Cypriot families find it impossible to squirrel away any savings as they grapple with hefty loan payments and sky-high interest rates as household deposits decline for a fourth month.
According to the Central Bank of Cyprus, household bank accounts are taking a hit as a steady stream of withdrawals diminishes their savings to make it through the month.
The latest data reveals that total household deposits took a nosedive by €291.2 mln from July to October (July: -€74.2 mln, August: -€67.5 mln, September: -€82.7 mln, October: -€66.3 mln).
October alone witnessed a decrease of €61 mln in total deposits, starkly contrasting the robust increase of €87.7 mln in September.
The yearly change rate for total deposits dipped to 0.7%, down from 1.6% in September, leaving total deposits for October at a substantial €51.9 bln, held up by businesses.
While households are feeling the pinch and struggling to save, businesses seem to be weathering the storm much better.
Business deposits are on the rise for the third consecutive month, boasting total savings of €172.4 mln (August: €43.1 mln, September: €55.9 mln, October: €73.4 mln).
But it’s not just households in the financial downturn; insurance companies and pension funds saw a decrease of €4.4 mln in deposits for October, and other financial institutions experienced a more significant drop of €201.1 mln.
According to the Central Bank, total loans in October decreased by €212.9 mln compared to the increase of €19.2 mln in September.
The yearly rate for total loans was -0.3%, from the zero-change rate in September.
The remaining total loans in October were €24.7 bln, with loans to residents decreasing €139.6 mln.

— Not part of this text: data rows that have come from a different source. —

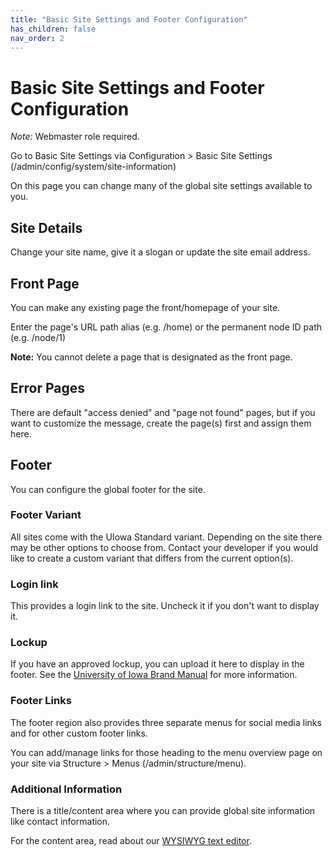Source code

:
 ```yaml
---
title: "Basic Site Settings and Footer Configuration"
has_children: false
nav_order: 2
---
```


# Basic Site Settings and Footer Configuration

*Note:* Webmaster role required.

Go to Basic Site Settings via Configuration > Basic Site Settings (/admin/config/system/site-information)

On this page you can change many of the global site settings available to you.

## Site Details

Change your site name, give it a slogan or update the site email address.

## Front Page

You can make any existing page the front/homepage of your site.

Enter the page's URL path alias (e.g. /home) or the permanent node ID path (e.g. /node/1)

**Note:** You cannot delete a page that is designated as the front page.

## Error Pages

There are default "access denied" and "page not found" pages, but if you want to customize the message, create the page(s) first and assign them here.

## Footer

You can configure the global footer for the site.

### Footer Variant

All sites come with the UIowa Standard variant. Depending on the site there may be other options to choose from. Contact your developer if you would like to create a custom variant that differs from the current option(s).

### Login link

This provides a login link to the site. Uncheck it if you don't want to display it.

### Lockup

If you have an approved lockup, you can upload it here to display in the footer. See the [University of Iowa Brand Manual](//brand.uiowa.edu/lockup-system) for more information.

### Footer Links

The footer region also provides three separate menus for social media links and for other custom footer links.

You can add/manage links for those heading to the menu overview page on your site via Structure > Menus (/admin/structure/menu).

### Additional Information

There is a title/content area where you can provide global site information like contact information.

For the content area, read about our [WYSIWYG text editor](../wysiwyg/index.md).
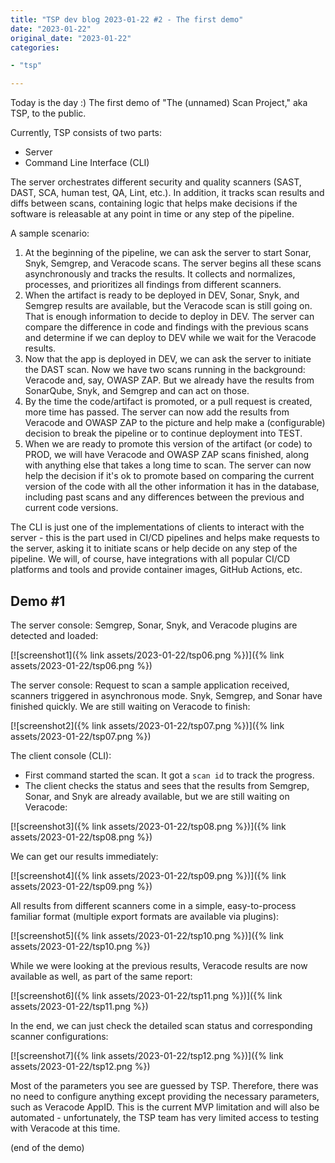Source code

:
 ```yaml
---
title: "TSP dev blog 2023-01-22 #2 - The first demo"
date: "2023-01-22"
original_date: "2023-01-22"
categories:

- "tsp"

---
```


Today is the day :) The first demo of "The (unnamed) Scan Project," aka TSP, to the public.

Currently, TSP consists of two parts:

* Server
* Command Line Interface (CLI)

The server orchestrates different security and quality scanners (SAST, DAST, SCA, human test, QA, Lint, etc.). In
addition, it tracks scan results and diffs between scans, containing logic that helps make decisions if the software is
releasable at any point in time or any step of the pipeline.

A sample scenario:

1. At the beginning of the pipeline, we can ask the server to start Sonar, Snyk, Semgrep, and Veracode scans. The server
   begins all these scans asynchronously and tracks the results. It collects and normalizes, processes, and prioritizes
   all
   findings from different scanners.
2. When the artifact is ready to be deployed in DEV, Sonar, Snyk, and Semgrep results are available, but the Veracode
   scan
   is still going on. That is enough information to decide to deploy in DEV. The server can compare the difference in
   code
   and findings with the previous scans and determine if we can deploy to DEV while we wait for the Veracode results.
3. Now that the app is deployed in DEV, we can ask the server to initiate the DAST scan. Now we have two scans running
   in
   the background: Veracode and, say, OWASP ZAP. But we already have the results from SonarQube, Snyk, and Semgrep and
   can
   act on those.
4. By the time the code/artifact is promoted, or a pull request is created, more time has passed. The server can now add
   the results from Veracode and OWASP ZAP to the picture and help make a (configurable) decision to break the pipeline
   or
   to continue deployment into TEST.
5. When we are ready to promote this version of the artifact (or code) to PROD, we will have Veracode and OWASP ZAP
   scans
   finished, along with anything else that takes a long time to scan. The server can now help the decision if it's ok to
   promote based on comparing the current version of the code with all the other information it has in the database,
   including past scans and any differences between the previous and current code versions.

The CLI is just one of the implementations of clients to interact with the server - this is the part used in CI/CD
pipelines and helps make requests to the server, asking it to initiate scans or help decide on any step of the pipeline.
We will, of course, have integrations with all popular CI/CD platforms and tools and provide container images, GitHub
Actions, etc.

## Demo #1

The server console: Semgrep, Sonar, Snyk, and Veracode plugins are detected and loaded:

[![screenshot1]({% link assets/2023-01-22/tsp06.png %})]({% link assets/2023-01-22/tsp06.png %})

The server console: Request to scan a sample application received, scanners triggered in asynchronous mode. Snyk,
Semgrep, and Sonar have finished quickly. We are still waiting on Veracode to finish:

[![screenshot2]({% link assets/2023-01-22/tsp07.png %})]({% link assets/2023-01-22/tsp07.png %})

The client console (CLI):

* First command started the scan. It got a `scan id` to track the progress.
* The client checks the status and sees that the results from Semgrep, Sonar, and Snyk are already available, but we are
  still waiting on Veracode:

[![screenshot3]({% link assets/2023-01-22/tsp08.png %})]({% link assets/2023-01-22/tsp08.png %})

We can get our results immediately:

[![screenshot4]({% link assets/2023-01-22/tsp09.png %})]({% link assets/2023-01-22/tsp09.png %})

All results from different scanners come in a simple, easy-to-process familiar format (multiple export formats are
available via plugins):

[![screenshot5]({% link assets/2023-01-22/tsp10.png %})]({% link assets/2023-01-22/tsp10.png %})

While we were looking at the previous results, Veracode results are now available as well, as part of the same report:

[![screenshot6]({% link assets/2023-01-22/tsp11.png %})]({% link assets/2023-01-22/tsp11.png %})

In the end, we can just check the detailed scan status and corresponding scanner configurations:

[![screenshot7]({% link assets/2023-01-22/tsp12.png %})]({% link assets/2023-01-22/tsp12.png %})

Most of the parameters you see are guessed by TSP. Therefore, there was no need to configure anything except providing
the necessary parameters, such as Veracode AppID. This is the current MVP limitation and will also be automated -
unfortunately, the TSP team has very limited access to testing with Veracode at this time.

(end of the demo)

Breaking it down, loans to households increased by a modest €0.7 mln, while loans to non-financial corporations saw a decline of €124.8 mln.
Loans to other domestic institutional sectors showed an overall decrease of €15.5 mln.
Demand for loans is affected by interest rates and the strict criteria set by banks for approving loan applications.
ECB interest rates are at 4.5% – the highest since 1999 – significantly impeding credit expansion.